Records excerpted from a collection

-- Opening Marker --

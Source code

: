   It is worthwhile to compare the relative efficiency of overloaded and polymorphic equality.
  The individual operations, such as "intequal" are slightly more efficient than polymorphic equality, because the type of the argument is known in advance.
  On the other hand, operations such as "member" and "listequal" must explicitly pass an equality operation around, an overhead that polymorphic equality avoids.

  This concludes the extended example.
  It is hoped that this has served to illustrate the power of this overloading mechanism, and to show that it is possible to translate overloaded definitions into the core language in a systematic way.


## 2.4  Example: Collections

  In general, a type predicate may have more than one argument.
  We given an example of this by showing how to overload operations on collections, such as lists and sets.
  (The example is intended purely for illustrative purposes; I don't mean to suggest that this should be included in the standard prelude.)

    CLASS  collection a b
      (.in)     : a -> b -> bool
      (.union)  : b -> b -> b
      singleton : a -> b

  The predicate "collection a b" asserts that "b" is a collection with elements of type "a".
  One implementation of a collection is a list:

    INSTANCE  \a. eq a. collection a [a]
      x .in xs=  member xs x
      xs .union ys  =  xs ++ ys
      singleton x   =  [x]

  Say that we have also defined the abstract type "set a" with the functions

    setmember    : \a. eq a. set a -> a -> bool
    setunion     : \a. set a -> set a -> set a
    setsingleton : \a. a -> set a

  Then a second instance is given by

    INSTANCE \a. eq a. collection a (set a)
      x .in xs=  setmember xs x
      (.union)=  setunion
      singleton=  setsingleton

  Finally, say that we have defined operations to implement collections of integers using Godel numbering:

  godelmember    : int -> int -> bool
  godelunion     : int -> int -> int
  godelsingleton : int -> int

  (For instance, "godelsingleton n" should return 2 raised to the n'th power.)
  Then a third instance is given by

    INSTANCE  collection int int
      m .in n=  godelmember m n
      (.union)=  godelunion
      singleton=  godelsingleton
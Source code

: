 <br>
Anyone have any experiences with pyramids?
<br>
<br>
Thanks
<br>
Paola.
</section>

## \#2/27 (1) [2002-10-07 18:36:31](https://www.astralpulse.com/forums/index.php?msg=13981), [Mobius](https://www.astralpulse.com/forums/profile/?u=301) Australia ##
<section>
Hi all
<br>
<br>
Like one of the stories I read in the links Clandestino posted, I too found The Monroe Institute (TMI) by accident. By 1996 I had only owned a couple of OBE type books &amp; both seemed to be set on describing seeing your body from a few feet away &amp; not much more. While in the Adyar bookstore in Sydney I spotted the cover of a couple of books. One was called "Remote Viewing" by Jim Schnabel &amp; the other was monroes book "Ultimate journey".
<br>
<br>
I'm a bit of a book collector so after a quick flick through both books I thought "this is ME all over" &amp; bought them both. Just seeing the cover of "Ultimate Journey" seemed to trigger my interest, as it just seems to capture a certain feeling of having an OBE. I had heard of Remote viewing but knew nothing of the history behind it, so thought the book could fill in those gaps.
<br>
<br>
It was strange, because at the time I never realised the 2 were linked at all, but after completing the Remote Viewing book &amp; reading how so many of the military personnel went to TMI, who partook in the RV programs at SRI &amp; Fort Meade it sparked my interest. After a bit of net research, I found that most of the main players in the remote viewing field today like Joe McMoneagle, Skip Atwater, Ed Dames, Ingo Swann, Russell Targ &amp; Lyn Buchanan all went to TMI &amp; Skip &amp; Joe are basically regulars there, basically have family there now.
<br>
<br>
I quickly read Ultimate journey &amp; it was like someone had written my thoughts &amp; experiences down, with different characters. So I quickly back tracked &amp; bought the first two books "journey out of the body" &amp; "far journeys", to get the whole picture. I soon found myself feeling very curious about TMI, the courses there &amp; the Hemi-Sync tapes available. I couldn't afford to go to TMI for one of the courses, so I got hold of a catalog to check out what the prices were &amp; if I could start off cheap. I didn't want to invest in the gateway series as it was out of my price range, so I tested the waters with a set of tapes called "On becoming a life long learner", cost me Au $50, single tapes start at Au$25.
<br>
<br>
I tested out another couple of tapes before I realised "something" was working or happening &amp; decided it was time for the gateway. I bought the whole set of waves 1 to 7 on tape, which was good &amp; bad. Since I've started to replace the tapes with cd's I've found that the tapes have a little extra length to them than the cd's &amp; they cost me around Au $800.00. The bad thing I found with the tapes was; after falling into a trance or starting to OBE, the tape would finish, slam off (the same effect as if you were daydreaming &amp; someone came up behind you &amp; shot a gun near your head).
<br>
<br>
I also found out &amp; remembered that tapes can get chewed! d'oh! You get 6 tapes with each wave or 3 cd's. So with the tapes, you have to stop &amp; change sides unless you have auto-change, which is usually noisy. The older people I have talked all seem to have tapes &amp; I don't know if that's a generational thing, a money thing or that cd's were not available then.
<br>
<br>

-- Closing Marker --

WHAT THE EXERCISE ASKS
Copy out the full set of entries without altering anything.

COMPLETED EXERCISE
Source code

:   It is worthwhile to compare the relative efficiency of overloaded and polymorphic equality.
  The individual operations, such as "intequal" are slightly more efficient than polymorphic equality, because the type of the argument is known in advance.
  On the other hand, operations such as "member" and "listequal" must explicitly pass an equality operation around, an overhead that polymorphic equality avoids.

  This concludes the extended example.
  It is hoped that this has served to illustrate the power of this overloading mechanism, and to show that it is possible to translate overloaded definitions into the core language in a systematic way.


## 2.4  Example: Collections

  In general, a type predicate may have more than one argument.
  We given an example of this by showing how to overload operations on collections, such as lists and sets.
  (The example is intended purely for illustrative purposes; I don't mean to suggest that this should be included in the standard prelude.)

    CLASS  collection a b
      (.in)     : a -> b -> bool
      (.union)  : b -> b -> b
      singleton : a -> b

  The predicate "collection a b" asserts that "b" is a collection with elements of type "a".
  One implementation of a collection is a list:

    INSTANCE  \a. eq a. collection a [a]
      x .in xs=  member xs x
      xs .union ys  =  xs ++ ys
      singleton x   =  [x]

  Say that we have also defined the abstract type "set a" with the functions

    setmember    : \a. eq a. set a -> a -> bool
    setunion     : \a. set a -> set a -> set a
    setsingleton : \a. a -> set a

  Then a second instance is given by

    INSTANCE \a. eq a. collection a (set a)
      x .in xs=  setmember xs x
      (.union)=  setunion
      singleton=  setsingleton

  Finally, say that we have defined operations to implement collections of integers using Godel numbering:

  godelmember    : int -> int -> bool
  godelunion     : int -> int -> int
  godelsingleton : int -> int

  (For instance, "godelsingleton n" should return 2 raised to the n'th power.)
  Then a third instance is given by

    INSTANCE  collection int int
      m .in n=  godelmember m n
      (.union)=  godelunion
      singleton=  godelsingleton
Source code

: <br>
Anyone have any experiences with pyramids?
<br>
<br>
Thanks
<br>
Paola.
</section>

## \#2/27 (1) [2002-10-07 18:36:31](https://www.astralpulse.com/forums/index.php?msg=13981), [Mobius](https://www.astralpulse.com/forums/profile/?u=301) Australia ##
<section>
Hi all
<br>
<br>
Like one of the stories I read in the links Clandestino posted, I too found The Monroe Institute (TMI) by accident. By 1996 I had only owned a couple of OBE type books &amp; both seemed to be set on describing seeing your body from a few feet away &amp; not much more. While in the Adyar bookstore in Sydney I spotted the cover of a couple of books. One was called "Remote Viewing" by Jim Schnabel &amp; the other was monroes book "Ultimate journey".
<br>
<br>
I'm a bit of a book collector so after a quick flick through both books I thought "this is ME all over" &amp; bought them both. Just seeing the cover of "Ultimate Journey" seemed to trigger my interest, as it just seems to capture a certain feeling of having an OBE. I had heard of Remote viewing but knew nothing of the history behind it, so thought the book could fill in those gaps.
<br>
<br>
It was strange, because at the time I never realised the 2 were linked at all, but after completing the Remote Viewing book &amp; reading how so many of the military personnel went to TMI, who partook in the RV programs at SRI &amp; Fort Meade it sparked my interest. After a bit of net research, I found that most of the main players in the remote viewing field today like Joe McMoneagle, Skip Atwater, Ed Dames, Ingo Swann, Russell Targ &amp; Lyn Buchanan all went to TMI &amp; Skip &amp; Joe are basically regulars there, basically have family there now.
<br>
<br>
I quickly read Ultimate journey &amp; it was like someone had written my thoughts &amp; experiences down, with different characters. So I quickly back tracked &amp; bought the first two books "journey out of the body" &amp; "far journeys", to get the whole picture. I soon found myself feeling very curious about TMI, the courses there &amp; the Hemi-Sync tapes available. I couldn't afford to go to TMI for one of the courses, so I got hold of a catalog to check out what the prices were &amp; if I could start off cheap. I didn't want to invest in the gateway series as it was out of my price range, so I tested the waters with a set of tapes called "On becoming a life long learner", cost me Au $50, single tapes start at Au$25.
<br>
<br>
I tested out another couple of tapes before I realised "something" was working or happening &amp; decided it was time for the gateway. I bought the whole set of waves 1 to 7 on tape, which was good &amp; bad. Since I've started to replace the tapes with cd's I've found that the tapes have a little extra length to them than the cd's &amp; they cost me around Au $800.00. The bad thing I found with the tapes was; after falling into a trance or starting to OBE, the tape would finish, slam off (the same effect as if you were daydreaming &amp; someone came up behind you &amp; shot a gun near your head).
<br>
<br>
I also found out &amp; remembered that tapes can get chewed! d'oh! You get 6 tapes with each wave or 3 cd's. So with the tapes, you have to stop &amp; change sides unless you have auto-change, which is usually noisy. The older people I have talked all seem to have tapes &amp; I don't know if that's a generational thing, a money thing or that cd's were not available then.
<br>
<br>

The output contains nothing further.